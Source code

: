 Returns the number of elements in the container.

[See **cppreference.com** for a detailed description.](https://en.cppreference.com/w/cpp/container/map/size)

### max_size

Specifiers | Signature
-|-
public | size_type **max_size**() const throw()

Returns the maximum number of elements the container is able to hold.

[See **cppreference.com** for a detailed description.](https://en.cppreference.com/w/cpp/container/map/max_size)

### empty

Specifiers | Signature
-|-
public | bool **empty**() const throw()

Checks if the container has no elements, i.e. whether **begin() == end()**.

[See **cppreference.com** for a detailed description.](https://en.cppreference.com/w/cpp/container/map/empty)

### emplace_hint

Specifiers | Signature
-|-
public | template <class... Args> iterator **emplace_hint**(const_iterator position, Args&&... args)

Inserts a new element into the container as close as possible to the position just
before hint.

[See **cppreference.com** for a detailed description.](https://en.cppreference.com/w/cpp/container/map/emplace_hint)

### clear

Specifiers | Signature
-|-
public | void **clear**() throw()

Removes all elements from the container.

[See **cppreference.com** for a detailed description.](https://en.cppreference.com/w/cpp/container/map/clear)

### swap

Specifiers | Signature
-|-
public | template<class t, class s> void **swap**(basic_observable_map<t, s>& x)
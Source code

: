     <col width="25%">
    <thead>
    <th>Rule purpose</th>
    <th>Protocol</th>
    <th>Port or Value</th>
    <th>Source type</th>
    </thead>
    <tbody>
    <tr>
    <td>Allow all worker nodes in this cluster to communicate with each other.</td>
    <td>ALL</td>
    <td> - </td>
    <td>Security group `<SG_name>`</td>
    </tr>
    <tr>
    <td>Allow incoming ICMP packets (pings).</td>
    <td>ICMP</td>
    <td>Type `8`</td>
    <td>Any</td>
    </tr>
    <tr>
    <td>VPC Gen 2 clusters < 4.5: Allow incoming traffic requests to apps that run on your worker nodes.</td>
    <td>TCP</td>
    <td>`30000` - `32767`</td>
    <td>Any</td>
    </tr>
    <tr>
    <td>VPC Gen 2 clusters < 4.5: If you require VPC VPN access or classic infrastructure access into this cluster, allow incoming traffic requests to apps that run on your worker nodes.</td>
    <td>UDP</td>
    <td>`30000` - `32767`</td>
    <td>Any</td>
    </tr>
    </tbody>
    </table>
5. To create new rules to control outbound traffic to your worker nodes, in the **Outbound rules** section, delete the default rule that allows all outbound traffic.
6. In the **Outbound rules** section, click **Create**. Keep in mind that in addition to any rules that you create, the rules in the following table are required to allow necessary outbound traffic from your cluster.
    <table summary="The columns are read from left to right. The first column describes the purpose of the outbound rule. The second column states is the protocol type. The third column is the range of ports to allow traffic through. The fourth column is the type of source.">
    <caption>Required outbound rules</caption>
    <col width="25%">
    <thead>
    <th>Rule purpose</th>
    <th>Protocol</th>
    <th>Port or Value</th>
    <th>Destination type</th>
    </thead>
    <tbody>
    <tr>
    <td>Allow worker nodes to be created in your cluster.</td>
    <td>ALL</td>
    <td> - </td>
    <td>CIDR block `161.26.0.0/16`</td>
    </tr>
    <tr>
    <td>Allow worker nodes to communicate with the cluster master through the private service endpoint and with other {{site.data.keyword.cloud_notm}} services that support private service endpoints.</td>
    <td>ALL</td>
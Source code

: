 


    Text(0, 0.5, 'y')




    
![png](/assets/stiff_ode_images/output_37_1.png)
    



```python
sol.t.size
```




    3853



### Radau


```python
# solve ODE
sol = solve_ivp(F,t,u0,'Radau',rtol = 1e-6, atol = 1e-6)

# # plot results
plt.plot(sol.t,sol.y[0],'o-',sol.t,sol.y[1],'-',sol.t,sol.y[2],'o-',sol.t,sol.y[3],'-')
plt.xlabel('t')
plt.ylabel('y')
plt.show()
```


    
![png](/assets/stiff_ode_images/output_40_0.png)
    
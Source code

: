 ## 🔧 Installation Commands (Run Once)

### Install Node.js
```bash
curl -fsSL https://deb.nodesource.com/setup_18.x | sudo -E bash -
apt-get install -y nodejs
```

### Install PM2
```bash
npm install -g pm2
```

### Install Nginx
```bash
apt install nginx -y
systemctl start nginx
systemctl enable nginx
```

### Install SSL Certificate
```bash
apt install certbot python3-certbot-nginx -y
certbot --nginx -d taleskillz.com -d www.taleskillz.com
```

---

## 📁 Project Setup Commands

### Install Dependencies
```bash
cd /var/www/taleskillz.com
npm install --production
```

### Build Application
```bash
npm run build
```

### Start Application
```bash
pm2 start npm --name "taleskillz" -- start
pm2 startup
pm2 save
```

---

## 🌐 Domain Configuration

# Activity:
Once you have read the records, repeat them all exactly.

# Solution to this problem:
Source code

: Returns the number of elements in the container.

[See **cppreference.com** for a detailed description.](https://en.cppreference.com/w/cpp/container/map/size)

### max_size

Specifiers | Signature
-|-
public | size_type **max_size**() const throw()

Returns the maximum number of elements the container is able to hold.

[See **cppreference.com** for a detailed description.](https://en.cppreference.com/w/cpp/container/map/max_size)

### empty

Specifiers | Signature
-|-
public | bool **empty**() const throw()

Checks if the container has no elements, i.e. whether **begin() == end()**.

[See **cppreference.com** for a detailed description.](https://en.cppreference.com/w/cpp/container/map/empty)

### emplace_hint

Specifiers | Signature
-|-
public | template <class... Args> iterator **emplace_hint**(const_iterator position, Args&&... args)

Inserts a new element into the container as close as possible to the position just
before hint.

[See **cppreference.com** for a detailed description.](https://en.cppreference.com/w/cpp/container/map/emplace_hint)

### clear

Specifiers | Signature
-|-
public | void **clear**() throw()

Removes all elements from the container.

[See **cppreference.com** for a detailed description.](https://en.cppreference.com/w/cpp/container/map/clear)

### swap

Specifiers | Signature
-|-
public | template<class t, class s> void **swap**(basic_observable_map<t, s>& x)
Source code

:     <col width="25%">
    <thead>
    <th>Rule purpose</th>
    <th>Protocol</th>
    <th>Port or Value</th>
    <th>Source type</th>
    </thead>
    <tbody>
    <tr>
    <td>Allow all worker nodes in this cluster to communicate with each other.</td>
    <td>ALL</td>
    <td> - </td>
    <td>Security group `<SG_name>`</td>
    </tr>
    <tr>
    <td>Allow incoming ICMP packets (pings).</td>
    <td>ICMP</td>
    <td>Type `8`</td>
    <td>Any</td>
    </tr>
    <tr>
    <td>VPC Gen 2 clusters < 4.5: Allow incoming traffic requests to apps that run on your worker nodes.</td>
    <td>TCP</td>
    <td>`30000` - `32767`</td>
    <td>Any</td>
    </tr>
    <tr>
    <td>VPC Gen 2 clusters < 4.5: If you require VPC VPN access or classic infrastructure access into this cluster, allow incoming traffic requests to apps that run on your worker nodes.</td>
    <td>UDP</td>
    <td>`30000` - `32767`</td>
    <td>Any</td>
    </tr>
    </tbody>
    </table>
5. To create new rules to control outbound traffic to your worker nodes, in the **Outbound rules** section, delete the default rule that allows all outbound traffic.
6. In the **Outbound rules** section, click **Create**. Keep in mind that in addition to any rules that you create, the rules in the following table are required to allow necessary outbound traffic from your cluster.
    <table summary="The columns are read from left to right. The first column describes the purpose of the outbound rule. The second column states is the protocol type. The third column is the range of ports to allow traffic through. The fourth column is the type of source.">
    <caption>Required outbound rules</caption>
    <col width="25%">
    <thead>
    <th>Rule purpose</th>
    <th>Protocol</th>
    <th>Port or Value</th>
    <th>Destination type</th>
    </thead>
    <tbody>
    <tr>
    <td>Allow worker nodes to be created in your cluster.</td>
    <td>ALL</td>
    <td> - </td>
    <td>CIDR block `161.26.0.0/16`</td>
    </tr>
    <tr>
    <td>Allow worker nodes to communicate with the cluster master through the private service endpoint and with other {{site.data.keyword.cloud_notm}} services that support private service endpoints.</td>
    <td>ALL</td>
Source code

: 


    Text(0, 0.5, 'y')




    
![png](/assets/stiff_ode_images/output_37_1.png)
    



```python
sol.t.size
```




    3853



### Radau


```python
# solve ODE
sol = solve_ivp(F,t,u0,'Radau',rtol = 1e-6, atol = 1e-6)

# # plot results
plt.plot(sol.t,sol.y[0],'o-',sol.t,sol.y[1],'-',sol.t,sol.y[2],'o-',sol.t,sol.y[3],'-')
plt.xlabel('t')
plt.ylabel('y')
plt.show()
```


    
![png](/assets/stiff_ode_images/output_40_0.png)
    
Source code

: ## 🔧 Installation Commands (Run Once)

### Install Node.js
```bash
curl -fsSL https://deb.nodesource.com/setup_18.x | sudo -E bash -
apt-get install -y nodejs
```

### Install PM2
```bash
npm install -g pm2
```

### Install Nginx
```bash
apt install nginx -y
systemctl start nginx
systemctl enable nginx
```

### Install SSL Certificate
```bash
apt install certbot python3-certbot-nginx -y
certbot --nginx -d taleskillz.com -d www.taleskillz.com
```

---

## 📁 Project Setup Commands

### Install Dependencies
```bash
cd /var/www/taleskillz.com
npm install --production
```

### Build Application
```bash
npm run build
```

### Start Application
```bash
pm2 start npm --name "taleskillz" -- start
pm2 startup
pm2 save
```

---

## 🌐 Domain Configuration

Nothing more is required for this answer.